Insect Lore Ant Hill Review and Giveaway - Updated with winner info

I'm not a bug kinda gal. I have real issues with the ones with wings, but really, I'm not much a fan of any creepy crawlies, which explains why I have plenty of bug spray on hand. Knowing this,my fascination for the Insect Lore Ant Hill came as a huge surprise to me and to anyone who knows me.

First we got the ant hill in the mail and I was intriegued by its shape. Instead of a flat, tall, skinny "traditional" type ant farm, this is a half dome - much smarter construction and considerably more stable than what I had expected.  

We read all the documentation and carefully clipped out the little section of the manual that needed to be sent back in order to receive the ants. I slipped the paper and a small check into an envelope and smiled. I felt like a kid sending away for a prize featured on the back of an Archie comic. My first gut reaction - annoyance at the archaic system - gave way to that childish glee that I felt as a kid myself when I sent away for stuff. 
Of course, having to wait two weeks for my ants wasn't nearly as fun. How quickly I've gotten used to next day delivery!

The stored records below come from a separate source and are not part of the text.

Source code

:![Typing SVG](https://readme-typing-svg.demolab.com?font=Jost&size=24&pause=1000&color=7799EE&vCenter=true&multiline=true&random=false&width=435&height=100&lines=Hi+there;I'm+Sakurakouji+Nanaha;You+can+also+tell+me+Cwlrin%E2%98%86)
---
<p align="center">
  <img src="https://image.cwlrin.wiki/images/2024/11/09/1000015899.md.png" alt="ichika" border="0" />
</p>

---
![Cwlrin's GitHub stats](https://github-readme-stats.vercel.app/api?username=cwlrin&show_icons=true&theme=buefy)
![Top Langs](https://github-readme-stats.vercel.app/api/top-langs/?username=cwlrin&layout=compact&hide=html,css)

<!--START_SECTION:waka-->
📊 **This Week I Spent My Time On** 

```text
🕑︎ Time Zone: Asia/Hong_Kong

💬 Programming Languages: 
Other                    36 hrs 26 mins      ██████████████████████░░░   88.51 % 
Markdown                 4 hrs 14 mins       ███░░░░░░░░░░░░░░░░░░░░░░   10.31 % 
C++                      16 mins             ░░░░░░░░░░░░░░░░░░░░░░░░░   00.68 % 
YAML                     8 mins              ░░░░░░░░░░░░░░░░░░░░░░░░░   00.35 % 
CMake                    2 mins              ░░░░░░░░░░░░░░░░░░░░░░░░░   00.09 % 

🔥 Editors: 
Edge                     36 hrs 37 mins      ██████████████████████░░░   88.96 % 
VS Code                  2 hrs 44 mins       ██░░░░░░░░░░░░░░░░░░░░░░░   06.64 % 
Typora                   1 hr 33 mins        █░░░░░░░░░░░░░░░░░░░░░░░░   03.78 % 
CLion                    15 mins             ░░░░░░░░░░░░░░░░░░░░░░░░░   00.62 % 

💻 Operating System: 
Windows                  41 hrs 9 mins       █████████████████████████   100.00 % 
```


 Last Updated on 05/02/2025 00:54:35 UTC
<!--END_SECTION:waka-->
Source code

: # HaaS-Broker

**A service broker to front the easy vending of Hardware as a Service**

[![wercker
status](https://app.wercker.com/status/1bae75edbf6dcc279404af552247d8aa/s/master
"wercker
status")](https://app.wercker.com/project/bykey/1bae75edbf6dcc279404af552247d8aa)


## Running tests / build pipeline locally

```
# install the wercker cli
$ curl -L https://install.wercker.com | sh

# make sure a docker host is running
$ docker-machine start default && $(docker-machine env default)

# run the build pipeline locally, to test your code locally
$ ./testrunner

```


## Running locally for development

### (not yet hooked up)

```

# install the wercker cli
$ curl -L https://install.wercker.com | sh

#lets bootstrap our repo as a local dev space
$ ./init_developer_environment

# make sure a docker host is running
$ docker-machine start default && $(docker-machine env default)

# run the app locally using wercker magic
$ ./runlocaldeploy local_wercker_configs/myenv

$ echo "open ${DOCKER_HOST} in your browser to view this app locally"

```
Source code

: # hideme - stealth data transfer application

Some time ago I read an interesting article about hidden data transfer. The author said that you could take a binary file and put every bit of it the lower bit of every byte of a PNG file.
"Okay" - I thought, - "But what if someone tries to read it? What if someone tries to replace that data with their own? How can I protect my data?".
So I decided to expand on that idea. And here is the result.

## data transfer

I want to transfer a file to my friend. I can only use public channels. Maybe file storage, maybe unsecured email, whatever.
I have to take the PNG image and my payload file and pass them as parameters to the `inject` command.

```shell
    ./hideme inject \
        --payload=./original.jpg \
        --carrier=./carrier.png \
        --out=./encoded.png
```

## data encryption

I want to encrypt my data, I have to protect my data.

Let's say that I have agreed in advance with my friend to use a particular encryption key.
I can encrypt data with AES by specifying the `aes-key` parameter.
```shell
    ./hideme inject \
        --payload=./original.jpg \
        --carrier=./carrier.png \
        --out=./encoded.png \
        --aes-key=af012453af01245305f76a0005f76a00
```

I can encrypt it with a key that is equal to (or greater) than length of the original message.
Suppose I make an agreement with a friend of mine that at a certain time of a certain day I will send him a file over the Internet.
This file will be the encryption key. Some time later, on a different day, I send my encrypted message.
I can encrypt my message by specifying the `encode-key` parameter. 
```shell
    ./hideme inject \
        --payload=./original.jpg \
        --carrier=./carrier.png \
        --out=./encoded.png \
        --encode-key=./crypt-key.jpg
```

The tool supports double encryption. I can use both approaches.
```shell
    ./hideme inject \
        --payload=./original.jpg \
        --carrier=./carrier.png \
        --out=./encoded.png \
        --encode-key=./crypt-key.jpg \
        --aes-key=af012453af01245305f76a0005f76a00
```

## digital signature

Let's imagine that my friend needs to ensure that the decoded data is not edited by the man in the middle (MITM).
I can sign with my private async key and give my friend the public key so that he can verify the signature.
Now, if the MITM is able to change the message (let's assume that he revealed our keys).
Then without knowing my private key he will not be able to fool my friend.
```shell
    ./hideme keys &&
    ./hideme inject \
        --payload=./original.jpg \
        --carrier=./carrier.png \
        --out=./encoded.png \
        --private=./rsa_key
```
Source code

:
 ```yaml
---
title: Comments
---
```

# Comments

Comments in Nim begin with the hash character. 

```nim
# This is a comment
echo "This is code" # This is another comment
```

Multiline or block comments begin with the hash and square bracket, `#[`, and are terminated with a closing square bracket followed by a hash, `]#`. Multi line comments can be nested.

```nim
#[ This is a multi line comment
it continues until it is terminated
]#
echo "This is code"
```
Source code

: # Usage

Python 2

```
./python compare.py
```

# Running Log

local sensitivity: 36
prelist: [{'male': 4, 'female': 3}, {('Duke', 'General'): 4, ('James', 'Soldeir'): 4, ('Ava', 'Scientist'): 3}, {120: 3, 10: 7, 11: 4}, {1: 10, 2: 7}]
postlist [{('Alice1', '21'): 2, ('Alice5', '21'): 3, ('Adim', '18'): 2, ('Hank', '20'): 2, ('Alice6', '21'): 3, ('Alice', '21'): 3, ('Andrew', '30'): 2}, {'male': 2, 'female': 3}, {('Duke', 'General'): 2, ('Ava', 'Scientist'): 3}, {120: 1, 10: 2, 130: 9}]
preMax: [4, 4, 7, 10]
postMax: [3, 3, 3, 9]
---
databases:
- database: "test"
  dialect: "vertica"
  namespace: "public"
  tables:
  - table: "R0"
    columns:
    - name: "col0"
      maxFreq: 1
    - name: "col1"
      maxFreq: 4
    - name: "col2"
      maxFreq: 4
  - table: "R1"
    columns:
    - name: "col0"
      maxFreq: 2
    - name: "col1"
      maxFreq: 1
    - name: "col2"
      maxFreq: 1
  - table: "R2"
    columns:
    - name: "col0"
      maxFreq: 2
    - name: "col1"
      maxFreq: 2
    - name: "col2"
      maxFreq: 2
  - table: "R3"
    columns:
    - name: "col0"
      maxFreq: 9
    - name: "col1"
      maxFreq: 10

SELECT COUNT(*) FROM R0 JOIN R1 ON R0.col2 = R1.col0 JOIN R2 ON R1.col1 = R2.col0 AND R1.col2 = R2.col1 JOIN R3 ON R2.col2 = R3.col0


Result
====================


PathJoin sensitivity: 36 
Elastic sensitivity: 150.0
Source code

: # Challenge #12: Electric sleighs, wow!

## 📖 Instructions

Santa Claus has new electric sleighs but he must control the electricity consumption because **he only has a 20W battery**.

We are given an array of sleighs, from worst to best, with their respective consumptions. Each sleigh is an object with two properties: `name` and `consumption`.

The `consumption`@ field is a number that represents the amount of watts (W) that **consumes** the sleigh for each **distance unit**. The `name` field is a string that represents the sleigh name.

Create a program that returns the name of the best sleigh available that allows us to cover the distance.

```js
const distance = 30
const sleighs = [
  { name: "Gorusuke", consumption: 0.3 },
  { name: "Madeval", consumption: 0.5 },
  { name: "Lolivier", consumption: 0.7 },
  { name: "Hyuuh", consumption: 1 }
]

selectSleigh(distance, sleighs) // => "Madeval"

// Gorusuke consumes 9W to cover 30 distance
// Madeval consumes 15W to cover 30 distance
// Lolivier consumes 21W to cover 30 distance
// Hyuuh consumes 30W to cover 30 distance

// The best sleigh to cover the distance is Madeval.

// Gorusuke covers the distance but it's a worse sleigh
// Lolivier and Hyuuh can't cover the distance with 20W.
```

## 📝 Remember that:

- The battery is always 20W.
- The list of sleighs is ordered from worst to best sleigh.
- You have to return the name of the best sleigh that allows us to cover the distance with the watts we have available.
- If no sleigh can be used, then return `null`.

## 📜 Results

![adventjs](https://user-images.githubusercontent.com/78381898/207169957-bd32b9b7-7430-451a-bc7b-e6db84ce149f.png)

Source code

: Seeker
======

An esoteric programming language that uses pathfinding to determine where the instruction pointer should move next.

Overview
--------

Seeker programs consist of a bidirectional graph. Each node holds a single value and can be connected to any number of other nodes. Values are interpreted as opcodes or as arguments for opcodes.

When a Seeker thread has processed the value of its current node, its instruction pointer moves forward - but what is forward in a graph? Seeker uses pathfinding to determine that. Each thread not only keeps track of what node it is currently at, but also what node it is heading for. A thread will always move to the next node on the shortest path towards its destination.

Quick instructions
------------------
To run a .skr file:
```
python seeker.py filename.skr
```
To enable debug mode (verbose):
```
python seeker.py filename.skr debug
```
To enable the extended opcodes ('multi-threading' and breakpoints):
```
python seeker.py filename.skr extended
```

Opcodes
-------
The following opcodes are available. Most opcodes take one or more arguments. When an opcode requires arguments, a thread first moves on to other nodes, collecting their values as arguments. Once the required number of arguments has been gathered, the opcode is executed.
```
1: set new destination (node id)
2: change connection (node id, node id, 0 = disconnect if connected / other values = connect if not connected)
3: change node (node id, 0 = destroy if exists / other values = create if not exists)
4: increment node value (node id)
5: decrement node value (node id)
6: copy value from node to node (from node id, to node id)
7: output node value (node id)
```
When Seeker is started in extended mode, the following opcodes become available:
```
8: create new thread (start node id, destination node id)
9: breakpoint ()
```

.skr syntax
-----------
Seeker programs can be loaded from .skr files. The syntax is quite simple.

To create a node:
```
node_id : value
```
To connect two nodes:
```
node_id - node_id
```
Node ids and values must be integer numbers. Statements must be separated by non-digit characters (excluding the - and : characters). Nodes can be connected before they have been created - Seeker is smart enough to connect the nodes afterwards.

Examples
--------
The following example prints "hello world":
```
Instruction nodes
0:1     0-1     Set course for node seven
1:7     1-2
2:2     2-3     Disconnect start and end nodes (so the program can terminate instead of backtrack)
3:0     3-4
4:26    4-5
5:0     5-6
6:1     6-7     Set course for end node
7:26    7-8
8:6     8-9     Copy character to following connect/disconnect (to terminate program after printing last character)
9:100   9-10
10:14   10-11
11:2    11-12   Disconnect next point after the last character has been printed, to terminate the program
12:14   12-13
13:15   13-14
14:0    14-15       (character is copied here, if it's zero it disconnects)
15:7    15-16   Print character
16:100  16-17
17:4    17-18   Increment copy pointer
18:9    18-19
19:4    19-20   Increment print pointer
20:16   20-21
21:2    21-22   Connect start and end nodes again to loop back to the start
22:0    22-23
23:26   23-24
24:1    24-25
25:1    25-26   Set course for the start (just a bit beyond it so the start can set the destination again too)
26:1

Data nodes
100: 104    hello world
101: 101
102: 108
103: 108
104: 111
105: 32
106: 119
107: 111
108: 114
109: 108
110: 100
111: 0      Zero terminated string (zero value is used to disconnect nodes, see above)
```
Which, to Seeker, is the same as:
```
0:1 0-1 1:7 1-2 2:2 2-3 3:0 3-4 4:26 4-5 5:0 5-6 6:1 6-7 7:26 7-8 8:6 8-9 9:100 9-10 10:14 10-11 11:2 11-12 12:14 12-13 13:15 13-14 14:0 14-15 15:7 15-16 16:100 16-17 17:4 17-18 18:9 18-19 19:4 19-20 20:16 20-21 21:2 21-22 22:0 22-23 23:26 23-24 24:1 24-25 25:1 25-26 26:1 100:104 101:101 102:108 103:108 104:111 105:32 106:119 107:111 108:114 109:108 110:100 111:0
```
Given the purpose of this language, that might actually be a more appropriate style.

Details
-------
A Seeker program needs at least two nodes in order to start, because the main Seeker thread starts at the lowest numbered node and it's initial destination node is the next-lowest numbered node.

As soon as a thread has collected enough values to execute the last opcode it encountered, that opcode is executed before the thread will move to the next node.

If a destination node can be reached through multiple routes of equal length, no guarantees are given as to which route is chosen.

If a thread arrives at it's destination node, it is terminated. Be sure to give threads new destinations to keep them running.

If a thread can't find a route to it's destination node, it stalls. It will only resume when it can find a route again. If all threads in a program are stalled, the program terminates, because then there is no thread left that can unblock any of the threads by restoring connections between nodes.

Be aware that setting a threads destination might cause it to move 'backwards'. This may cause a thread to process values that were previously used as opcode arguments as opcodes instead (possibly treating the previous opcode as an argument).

And then the ants came. Two little vials of ants, seriously ticked off about being stuck in little vials, with a note saying that they had to be put in their ant hill as quickly as possible. 

They arrived on a Tuesday evening in the middle of a crazy week filled with early mornings and late nights. For two days I passed the envelope filled with its increasingly frantic ants and felt nothing but guilt about jeopardizing the lives of bugs I would have felt zero qualm about killing had they shown up in my kitchen in any other way. 

Finally a quiet evening loomed and I brought the ant hill out of its box. The girls and I huddled around the instructions - which I clearly hadn't read carefully enough the first time around - and realized we should have set everything up as soon as we got the ant hill. I crossed my fingers and poured in the sand and required drops of water.

After a brief stint in the fridge to stun them, the ants went into their new home sedately and started exploring their new digs. (Pun intented)

Hours later, and I really mean hours later, we were all still huddled around the ant hill watching them do their thing. 

It's mesmerizing. There's no apparent rhyme or reason. Some ants take sand away, others bring it back. They climb over each other, shove each other out of the way, ignore each other. And yet, when we got up in the morning, a clear tunnel had been dug. 

Weeks later the ants are no less mesmerizing. The tunnels have changed and moved in no apparent pattern or for no apparent reason. We haven't figured out why they do what they do, but we are no less drawn to watching them be endlessly busy. 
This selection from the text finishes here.